It is commonplace to hear people talk about how Africa produces the world’s largest amounts of cocoa but holds very little market share in the global chocolate market but Oluwajare- the Chocboy- is changing fast redefining that narrative.
Oluwajare Fola-Bolumole, Is the CEO and Chief Chocolatier at The ChocBoy Brand -A Nigerian chocolate company
The Mechanical Engineering graduate from the University of Ibadan has always been a big business enthusiast. “While in the University, I ran a rental service, renting projectors and plastic chairs to departments and fellowships. I also started a network of lesson teachers. All I was about was identifying needs in my environment and sort out ways to solve those I could within my personal capacity. I sold clothes and I had a lot of interest in computers. I had learnt web design while I was in JSS 3 so I also designed website. I am a strong lover of music and typical me, I like to turn what I love into a business so I learnt music production and produced a couple of beats for upcoming acts in the university. I had always loved to create things from what I love.”
The company’s name Chocboy evolved from what people generally called him in the University when he started selling imported chocolate to people who had birthdays and for valentines. “It is short for Chocolate Boy.”
The business was cofounded by Oluwajare and his wife Oluwabunmi Fola-Bolumole Nee Tokun in 2012 and located in Ibadan, Nigeria.
The ChocBoy brand is a chocolate brand that makes chocolates, chocolate treats, chocolatey desserts and all chocolate derivatives. With a vision to turn around the fact that Nigeria grows cocoa, exports it and then imports the derivatives. “We are constantly working to refine cocoa and use every part of it for everything it can be used for.”
“The idea started as a casual conversation in my then girlfriends (who is now my wife) room. Her friend was travelling out to the US and she told her to help buy some chocolates as a gift and I said she should buy a lot more that I will sell it all the next year which was a month away. That is how it all started. I packaged all the imported chocolates and sold them in different packaging for valentines. This was 2011.”
“Starting was very interesting because we basically were importing products then. Funding was basically from friends, family and personal savings. Product development started when we decided it was enough, we were no longer going to be importing products which we had been doing for 3 years. I decided I will learn how to make them myself. Very limited resources were online to learn from but I practiced as much as I could with what I could find. A lot of trial and error and product sampling with family and friends.Eventually I had an opportunity I saw on a training in the US. I signed up for the training and I went to New York to learn chocolate candy production.

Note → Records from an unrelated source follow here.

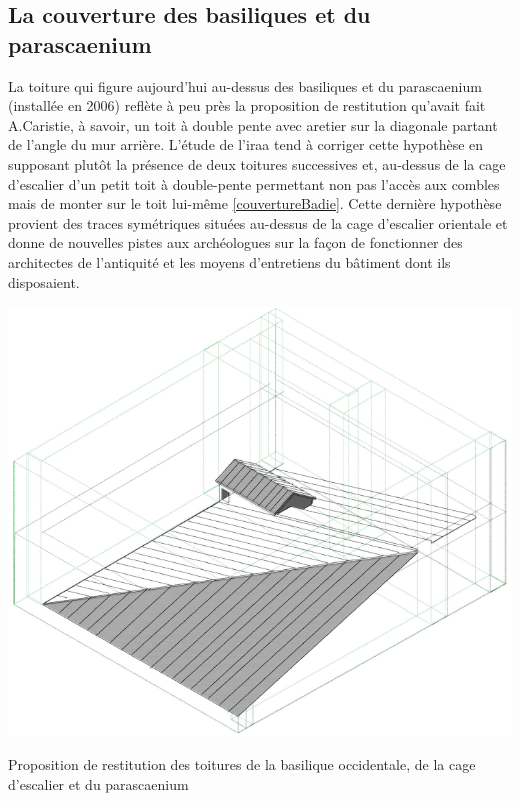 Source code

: 	\subsection{La couverture des \glspl{basilique} et du \gls{parascaenium}}
		
		La toiture qui figure aujourd'hui au-dessus des \glspl{basilique} et du \gls{parascaenium} (installée en 2006) reflète à peu près la proposition de restitution qu'avait fait A.Caristie, à savoir, un toit à double pente avec \gls{aretier} sur la diagonale partant de l'angle du mur arrière. L'étude de l'\gls{iraa} tend à corriger cette hypothèse en supposant plutôt la présence de deux toitures successives et, au-dessus de la cage d’escalier d’un petit toit à double-pente permettant non pas l’accès aux combles mais de monter sur le toit lui-même \ref{couvertureBadie}. Cette dernière hypothèse provient des traces symétriques situées au-dessus de la cage d’escalier orientale et donne de nouvelles pistes aux archéologues sur la façon de fonctionner des architectes de l'antiquité et les moyens d'entretiens du bâtiment dont ils disposaient. 
		
		\begin{figureth}
			\includegraphics[width=\linewidth]{images/couvertureBadie}
			\caption[Toitures de basiliques par A.Badie]{Proposition de restitution des toitures de la \gls{basilique} occidentale, de la cage d'escalier et du \gls{parascaenium} \cite[Pl. XLVII]{orangePl}}
			\label{couvertureBadie}
		\end{figureth}	

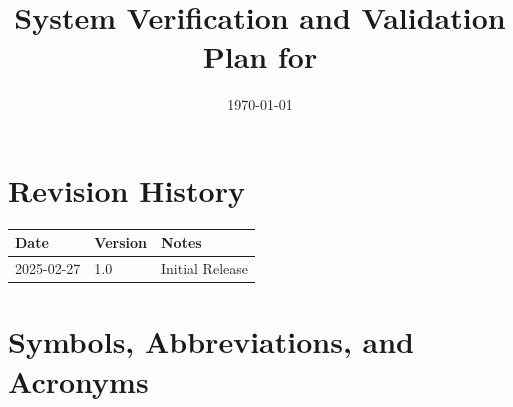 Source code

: \documentclass[12pt, titlepage]{article}
\begin{document}
\title{System Verification and Validation Plan for \progname{}} 
\author{\authname}
\date{\today}
	
\maketitle


\section*{Revision History}

\begin{tabularx}{\textwidth}{p{3cm}p{2cm}X}
\toprule {\bf Date} & {\bf Version} & {\bf Notes}\\
\midrule
2025-02-27 & 1.0 & Initial Release\\
\bottomrule
\end{tabularx}

\newpage

\tableofcontents
\listoftables

\listoffigures

\newpage
\section{Symbols, Abbreviations, and Acronyms}
\end{document}
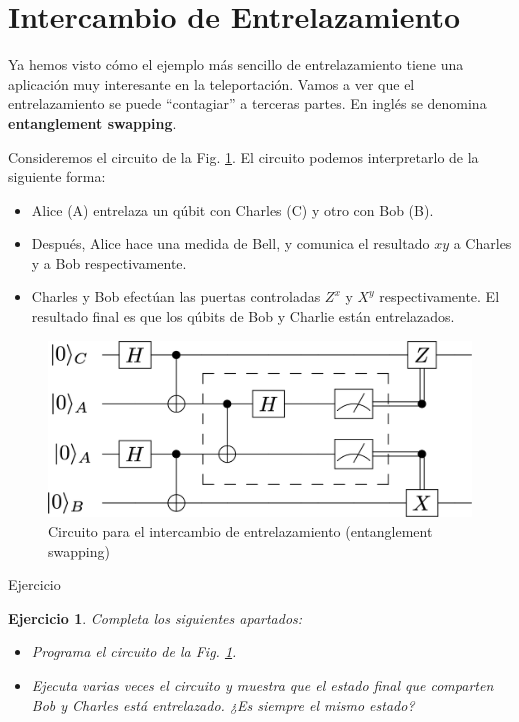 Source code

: \documentclass[a4paper,11pt]{book} %
\newtheorem{ejercicio_contador}{Ejercicio}
\newcommand{\Ejercicio}[1]{
		\begin{mybox_gray}{Ejercicio} 
			\begin{ejercicio_contador}
				 #1 
			\end{ejercicio_contador} 
		\end{mybox_gray}
	}
\numberwithin{equation}{chapter}
\begin{document}
    
    \section{Intercambio de Entrelazamiento}

Ya hemos visto cómo el ejemplo más sencillo de entrelazamiento tiene una aplicación muy interesante en la teleportación. Vamos a ver que el entrelazamiento se puede ``contagiar'' a terceras partes. En inglés se denomina \textbf{entanglement swapping}.

Consideremos el circuito de la Fig. \ref{Fig_entrelazamiento_entanglement_swap}. El circuito podemos interpretarlo de la siguiente forma:
	\begin{itemize}
		\item[1.] Alice (A) entrelaza un qúbit con Charles (C) y otro con Bob (B).
		
		\item[2.] Después, Alice hace una medida de Bell, y comunica el resultado $xy$ a Charles 
		y a Bob respectivamente.
		
		\item[3.] Charles y Bob efectúan las puertas controladas $Z^x$ y $X^y$ respectivamente. El resultado final es que los qúbits de Bob y Charlie están entrelazados.
	\end{itemize}


	\begin{figure}[H]
	\centering 
	\includegraphics[width=0.45\linewidth]{Figuras/Fig_entrelazamiento_entanglement_swap.png}
	\caption{Circuito para el intercambio de entrelazamiento (entanglement swapping)}
	\label{Fig_entrelazamiento_entanglement_swap}
	\end{figure}


	\Ejercicio{
	Completa los siguientes apartados:
	\begin{itemize}
	\item[a)] Programa el circuito de la Fig. \ref{Fig_entrelazamiento_entanglement_swap}.
	\item[b)] Ejecuta varias veces el circuito y muestra que el estado final que comparten Bob y Charles está entrelazado. ¿Es siempre el mismo estado?
	\end{itemize}
	}
	
\end{document}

After the training, I came back to Nigeria to come and adapt all I had learnt and modify it for our unique weather condition. Product development took 8 months and by December our annual chocolate party which by then we had done for 3 years, we tested our products with over 4000 people who were in attendance in Ibadan. By the next year April 2016 precisely, we officially launched the products (our chocolate bars). We have them in Milk, White and Dark variants.” Oluwajare says.
“Typical start up challenges. Funds, fear of product acceptance, getting the word out adequately with little funds, power, storage and the likes. Currently we are only working with 5% of our knowledge capacity and this is limited in terms of funding. Loans can be processed but we will need a longer time before we commence paying back so we look out for investments and grants which give us longer time for proof of concept on the larger scale.”
The Chocboy plans to eliminate Nigeria’s dependence on exporting cocoa and importing the derivatives to refining, processing and exporting finished products of cocoa
hence they are proud to have transitioned from being an importer of branded chocolates to being a producer from all the raw materials available here in Nigeria as well as Launching of their chocolate spread and chocolate syrup products.”Value addition might really be more expensive though probably more rewarding. I personally like the whole chain. From the production to value addition I want to do it all.”
Advice to young Agripreneurs
Value addition is lucrative, very lucrative if money is your drive but painstaking if making it quick is how you want to get it. That is the pure truth. Know well that the need for food will never runout or reduce in this world so no matter what part of the chain you want to belong, you are likely to be in high demand for a very long time.